What the task asks:
Your answer should be every line with the word "votes", copied from the data below.

Materials provided:
*** Begin section ***

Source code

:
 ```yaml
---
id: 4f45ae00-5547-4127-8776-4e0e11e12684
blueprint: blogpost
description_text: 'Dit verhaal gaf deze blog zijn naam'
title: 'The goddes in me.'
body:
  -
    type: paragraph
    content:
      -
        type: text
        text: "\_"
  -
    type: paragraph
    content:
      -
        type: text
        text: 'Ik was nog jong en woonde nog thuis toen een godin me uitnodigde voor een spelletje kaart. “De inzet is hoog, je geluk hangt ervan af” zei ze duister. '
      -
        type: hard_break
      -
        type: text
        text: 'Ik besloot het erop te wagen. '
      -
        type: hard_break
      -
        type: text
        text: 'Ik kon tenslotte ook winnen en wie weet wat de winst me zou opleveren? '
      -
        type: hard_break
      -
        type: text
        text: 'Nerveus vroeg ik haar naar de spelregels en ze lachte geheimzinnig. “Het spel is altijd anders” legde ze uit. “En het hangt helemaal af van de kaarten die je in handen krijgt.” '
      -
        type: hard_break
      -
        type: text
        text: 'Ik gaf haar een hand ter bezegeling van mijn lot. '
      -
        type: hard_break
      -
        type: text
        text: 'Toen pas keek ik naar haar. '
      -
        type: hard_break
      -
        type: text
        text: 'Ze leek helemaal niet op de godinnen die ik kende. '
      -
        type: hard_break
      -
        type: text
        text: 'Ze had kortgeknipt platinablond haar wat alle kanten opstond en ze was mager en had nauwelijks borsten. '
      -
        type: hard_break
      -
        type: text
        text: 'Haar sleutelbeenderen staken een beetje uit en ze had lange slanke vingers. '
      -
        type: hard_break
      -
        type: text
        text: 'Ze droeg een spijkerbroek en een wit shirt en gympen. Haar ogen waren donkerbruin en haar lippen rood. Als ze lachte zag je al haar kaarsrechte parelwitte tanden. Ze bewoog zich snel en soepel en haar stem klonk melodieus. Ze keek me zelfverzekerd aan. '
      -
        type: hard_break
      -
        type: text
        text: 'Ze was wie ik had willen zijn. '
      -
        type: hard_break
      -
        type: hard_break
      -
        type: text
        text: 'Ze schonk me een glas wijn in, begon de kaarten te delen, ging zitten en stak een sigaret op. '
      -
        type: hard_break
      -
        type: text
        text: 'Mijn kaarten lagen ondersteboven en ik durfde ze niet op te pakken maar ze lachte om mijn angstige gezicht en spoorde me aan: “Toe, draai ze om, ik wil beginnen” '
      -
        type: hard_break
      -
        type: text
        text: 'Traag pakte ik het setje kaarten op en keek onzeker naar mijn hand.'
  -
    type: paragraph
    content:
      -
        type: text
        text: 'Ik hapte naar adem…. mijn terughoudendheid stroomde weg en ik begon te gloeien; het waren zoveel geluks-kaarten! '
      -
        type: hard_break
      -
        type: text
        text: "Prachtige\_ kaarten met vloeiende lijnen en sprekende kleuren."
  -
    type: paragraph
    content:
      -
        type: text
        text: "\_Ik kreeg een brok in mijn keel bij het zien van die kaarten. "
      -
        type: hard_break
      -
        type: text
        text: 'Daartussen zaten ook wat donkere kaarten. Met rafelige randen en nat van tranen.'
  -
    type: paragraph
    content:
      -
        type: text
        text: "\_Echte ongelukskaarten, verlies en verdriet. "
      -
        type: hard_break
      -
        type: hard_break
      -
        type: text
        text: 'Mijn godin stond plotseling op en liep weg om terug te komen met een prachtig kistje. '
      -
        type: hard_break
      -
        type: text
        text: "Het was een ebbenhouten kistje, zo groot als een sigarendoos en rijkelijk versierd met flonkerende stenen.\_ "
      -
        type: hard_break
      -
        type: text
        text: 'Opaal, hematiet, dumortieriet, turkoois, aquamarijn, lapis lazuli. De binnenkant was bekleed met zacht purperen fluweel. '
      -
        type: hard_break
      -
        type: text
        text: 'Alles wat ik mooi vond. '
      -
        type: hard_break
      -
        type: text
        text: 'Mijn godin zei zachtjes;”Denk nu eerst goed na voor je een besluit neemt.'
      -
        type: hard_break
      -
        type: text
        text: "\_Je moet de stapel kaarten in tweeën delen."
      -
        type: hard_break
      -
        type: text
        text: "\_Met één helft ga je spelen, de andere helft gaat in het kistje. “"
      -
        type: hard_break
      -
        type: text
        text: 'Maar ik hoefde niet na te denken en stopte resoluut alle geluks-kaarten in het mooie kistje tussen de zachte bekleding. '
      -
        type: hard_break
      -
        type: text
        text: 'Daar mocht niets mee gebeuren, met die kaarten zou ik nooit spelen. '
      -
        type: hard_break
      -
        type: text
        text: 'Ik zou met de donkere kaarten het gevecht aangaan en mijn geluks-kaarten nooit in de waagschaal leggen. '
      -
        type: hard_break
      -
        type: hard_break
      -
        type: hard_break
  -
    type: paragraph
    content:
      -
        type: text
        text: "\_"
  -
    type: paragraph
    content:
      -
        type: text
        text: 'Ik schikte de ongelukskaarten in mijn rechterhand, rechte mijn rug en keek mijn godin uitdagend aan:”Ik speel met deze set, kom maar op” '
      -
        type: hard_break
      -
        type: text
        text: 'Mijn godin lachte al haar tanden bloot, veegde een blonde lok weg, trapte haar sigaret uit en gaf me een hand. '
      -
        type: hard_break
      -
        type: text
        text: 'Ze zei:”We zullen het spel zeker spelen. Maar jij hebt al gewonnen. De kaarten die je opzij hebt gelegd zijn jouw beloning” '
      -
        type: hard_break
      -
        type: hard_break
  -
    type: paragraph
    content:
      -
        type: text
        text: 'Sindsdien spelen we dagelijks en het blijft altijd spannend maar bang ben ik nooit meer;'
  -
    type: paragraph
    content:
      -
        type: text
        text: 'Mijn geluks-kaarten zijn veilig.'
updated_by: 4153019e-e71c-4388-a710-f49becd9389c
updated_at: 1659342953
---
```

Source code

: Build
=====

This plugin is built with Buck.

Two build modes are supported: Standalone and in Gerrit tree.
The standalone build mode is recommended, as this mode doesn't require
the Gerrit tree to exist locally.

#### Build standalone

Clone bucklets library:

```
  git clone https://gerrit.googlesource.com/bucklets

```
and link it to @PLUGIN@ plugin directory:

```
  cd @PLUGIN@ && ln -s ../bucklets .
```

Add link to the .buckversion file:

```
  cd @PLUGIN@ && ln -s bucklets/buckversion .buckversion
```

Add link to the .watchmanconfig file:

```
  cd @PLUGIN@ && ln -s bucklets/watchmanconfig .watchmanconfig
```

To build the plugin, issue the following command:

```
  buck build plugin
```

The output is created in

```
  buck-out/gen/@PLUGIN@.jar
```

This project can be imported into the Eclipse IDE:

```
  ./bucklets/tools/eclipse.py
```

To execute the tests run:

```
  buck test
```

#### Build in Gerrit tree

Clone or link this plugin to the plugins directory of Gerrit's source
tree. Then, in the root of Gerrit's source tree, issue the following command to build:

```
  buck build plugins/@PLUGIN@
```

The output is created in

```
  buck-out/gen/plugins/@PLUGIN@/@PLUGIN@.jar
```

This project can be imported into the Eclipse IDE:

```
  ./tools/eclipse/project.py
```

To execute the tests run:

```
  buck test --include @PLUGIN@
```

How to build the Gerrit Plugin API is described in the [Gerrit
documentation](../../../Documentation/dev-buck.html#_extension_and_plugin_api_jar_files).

*** End section ***
*** Begin section ***

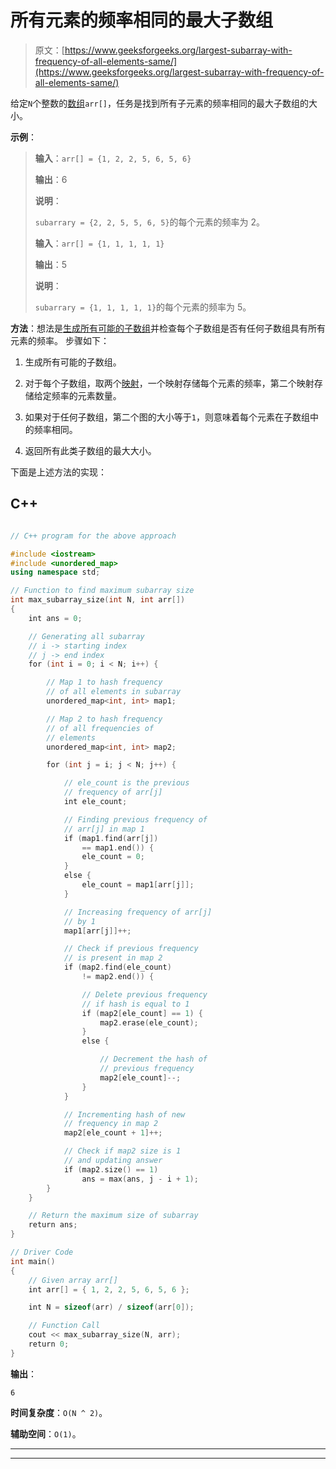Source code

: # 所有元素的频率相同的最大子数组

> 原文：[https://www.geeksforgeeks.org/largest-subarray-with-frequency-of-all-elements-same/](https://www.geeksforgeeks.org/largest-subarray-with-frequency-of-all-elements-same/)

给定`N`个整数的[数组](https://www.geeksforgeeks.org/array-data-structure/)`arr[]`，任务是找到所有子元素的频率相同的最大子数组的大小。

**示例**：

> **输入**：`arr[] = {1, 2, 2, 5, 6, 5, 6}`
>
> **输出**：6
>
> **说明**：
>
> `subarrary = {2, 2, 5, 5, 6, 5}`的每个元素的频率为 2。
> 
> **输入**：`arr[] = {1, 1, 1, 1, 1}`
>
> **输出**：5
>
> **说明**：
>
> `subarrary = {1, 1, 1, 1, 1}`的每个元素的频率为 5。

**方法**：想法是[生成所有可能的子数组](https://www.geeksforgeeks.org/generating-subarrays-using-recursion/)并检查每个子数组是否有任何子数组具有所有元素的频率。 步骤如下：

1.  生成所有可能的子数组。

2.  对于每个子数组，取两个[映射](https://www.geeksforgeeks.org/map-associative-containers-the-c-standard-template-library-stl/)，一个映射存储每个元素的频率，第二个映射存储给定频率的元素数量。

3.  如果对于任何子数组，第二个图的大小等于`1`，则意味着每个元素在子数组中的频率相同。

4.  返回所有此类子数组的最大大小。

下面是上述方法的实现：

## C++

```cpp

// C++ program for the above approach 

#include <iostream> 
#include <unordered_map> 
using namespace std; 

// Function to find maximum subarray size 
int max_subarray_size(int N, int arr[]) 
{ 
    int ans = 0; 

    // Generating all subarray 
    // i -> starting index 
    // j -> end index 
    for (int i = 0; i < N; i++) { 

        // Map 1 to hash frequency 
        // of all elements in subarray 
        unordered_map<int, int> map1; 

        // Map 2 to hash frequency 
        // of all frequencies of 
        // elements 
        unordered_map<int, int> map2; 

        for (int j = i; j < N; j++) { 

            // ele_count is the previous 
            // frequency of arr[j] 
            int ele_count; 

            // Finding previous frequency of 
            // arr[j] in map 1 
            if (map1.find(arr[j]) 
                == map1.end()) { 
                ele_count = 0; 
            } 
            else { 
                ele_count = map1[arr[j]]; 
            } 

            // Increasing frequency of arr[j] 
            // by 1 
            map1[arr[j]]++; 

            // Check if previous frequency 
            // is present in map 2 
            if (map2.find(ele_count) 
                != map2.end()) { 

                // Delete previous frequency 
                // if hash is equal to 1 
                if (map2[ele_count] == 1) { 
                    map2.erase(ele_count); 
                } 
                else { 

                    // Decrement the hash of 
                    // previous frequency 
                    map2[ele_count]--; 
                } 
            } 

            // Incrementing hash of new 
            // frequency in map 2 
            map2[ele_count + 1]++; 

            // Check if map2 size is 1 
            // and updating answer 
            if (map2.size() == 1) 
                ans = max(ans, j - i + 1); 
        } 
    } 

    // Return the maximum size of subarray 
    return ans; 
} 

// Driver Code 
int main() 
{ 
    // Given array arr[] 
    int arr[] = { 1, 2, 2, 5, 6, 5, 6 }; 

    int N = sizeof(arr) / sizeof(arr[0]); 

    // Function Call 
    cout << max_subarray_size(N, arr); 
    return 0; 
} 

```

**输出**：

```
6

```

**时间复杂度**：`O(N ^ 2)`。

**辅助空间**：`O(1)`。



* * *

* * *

*** End section ***
*** Begin section ***

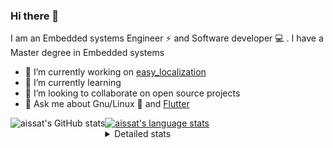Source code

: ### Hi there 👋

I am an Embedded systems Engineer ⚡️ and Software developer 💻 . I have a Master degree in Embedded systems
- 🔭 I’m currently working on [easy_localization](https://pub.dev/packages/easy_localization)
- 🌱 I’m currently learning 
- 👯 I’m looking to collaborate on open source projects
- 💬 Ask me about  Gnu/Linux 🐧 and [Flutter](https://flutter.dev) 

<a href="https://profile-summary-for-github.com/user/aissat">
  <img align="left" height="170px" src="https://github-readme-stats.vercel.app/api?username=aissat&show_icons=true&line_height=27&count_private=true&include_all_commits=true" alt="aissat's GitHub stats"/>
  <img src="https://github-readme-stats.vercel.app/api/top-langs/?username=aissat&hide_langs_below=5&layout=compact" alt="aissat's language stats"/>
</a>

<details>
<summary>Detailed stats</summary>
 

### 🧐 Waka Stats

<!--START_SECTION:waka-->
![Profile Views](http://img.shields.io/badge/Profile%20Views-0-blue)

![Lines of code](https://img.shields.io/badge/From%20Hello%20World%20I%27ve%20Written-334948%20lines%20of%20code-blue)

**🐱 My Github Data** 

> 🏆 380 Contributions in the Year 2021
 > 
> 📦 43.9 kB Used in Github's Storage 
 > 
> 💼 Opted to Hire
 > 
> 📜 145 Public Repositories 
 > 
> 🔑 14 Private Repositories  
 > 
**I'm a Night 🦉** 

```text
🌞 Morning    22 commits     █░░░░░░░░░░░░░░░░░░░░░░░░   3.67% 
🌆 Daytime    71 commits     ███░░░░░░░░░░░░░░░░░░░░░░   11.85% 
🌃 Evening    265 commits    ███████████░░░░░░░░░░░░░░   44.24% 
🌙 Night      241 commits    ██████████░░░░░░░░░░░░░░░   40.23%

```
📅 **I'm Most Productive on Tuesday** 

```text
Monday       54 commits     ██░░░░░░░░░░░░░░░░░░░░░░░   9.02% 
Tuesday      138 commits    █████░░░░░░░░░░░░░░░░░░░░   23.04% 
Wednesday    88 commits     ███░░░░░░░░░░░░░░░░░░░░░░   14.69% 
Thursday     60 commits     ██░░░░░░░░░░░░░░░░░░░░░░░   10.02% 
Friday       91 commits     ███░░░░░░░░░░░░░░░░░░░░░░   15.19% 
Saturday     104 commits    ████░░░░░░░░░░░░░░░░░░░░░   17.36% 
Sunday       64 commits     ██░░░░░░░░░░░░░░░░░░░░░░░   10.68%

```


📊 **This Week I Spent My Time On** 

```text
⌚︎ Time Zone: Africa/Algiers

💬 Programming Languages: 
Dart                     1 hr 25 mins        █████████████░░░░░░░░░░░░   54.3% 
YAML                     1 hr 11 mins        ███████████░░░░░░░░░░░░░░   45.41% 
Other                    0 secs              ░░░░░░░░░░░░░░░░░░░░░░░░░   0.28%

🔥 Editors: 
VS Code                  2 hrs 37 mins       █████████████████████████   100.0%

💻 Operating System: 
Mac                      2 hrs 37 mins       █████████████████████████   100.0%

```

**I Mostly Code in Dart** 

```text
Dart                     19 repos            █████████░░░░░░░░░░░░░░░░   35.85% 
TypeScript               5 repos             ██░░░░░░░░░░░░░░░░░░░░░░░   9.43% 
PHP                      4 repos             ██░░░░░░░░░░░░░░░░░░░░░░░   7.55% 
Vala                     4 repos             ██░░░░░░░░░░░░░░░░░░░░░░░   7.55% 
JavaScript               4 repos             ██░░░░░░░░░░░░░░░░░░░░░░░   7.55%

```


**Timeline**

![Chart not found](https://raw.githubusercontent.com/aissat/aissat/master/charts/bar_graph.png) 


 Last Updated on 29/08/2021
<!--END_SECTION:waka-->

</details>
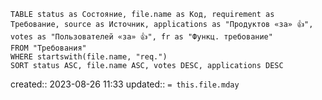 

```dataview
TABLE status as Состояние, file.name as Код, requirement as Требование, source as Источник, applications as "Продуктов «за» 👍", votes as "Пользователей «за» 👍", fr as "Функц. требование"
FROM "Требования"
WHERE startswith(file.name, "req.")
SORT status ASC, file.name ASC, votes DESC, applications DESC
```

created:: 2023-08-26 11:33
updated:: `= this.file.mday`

*** End section ***

Output below:
TABLE status as Состояние, file.name as Код, requirement as Требование, source as Источник, applications as "Продуктов «за» 👍", votes as "Пользователей «за» 👍", fr as "Функц. требование"
SORT status ASC, file.name ASC, votes DESC, applications DESC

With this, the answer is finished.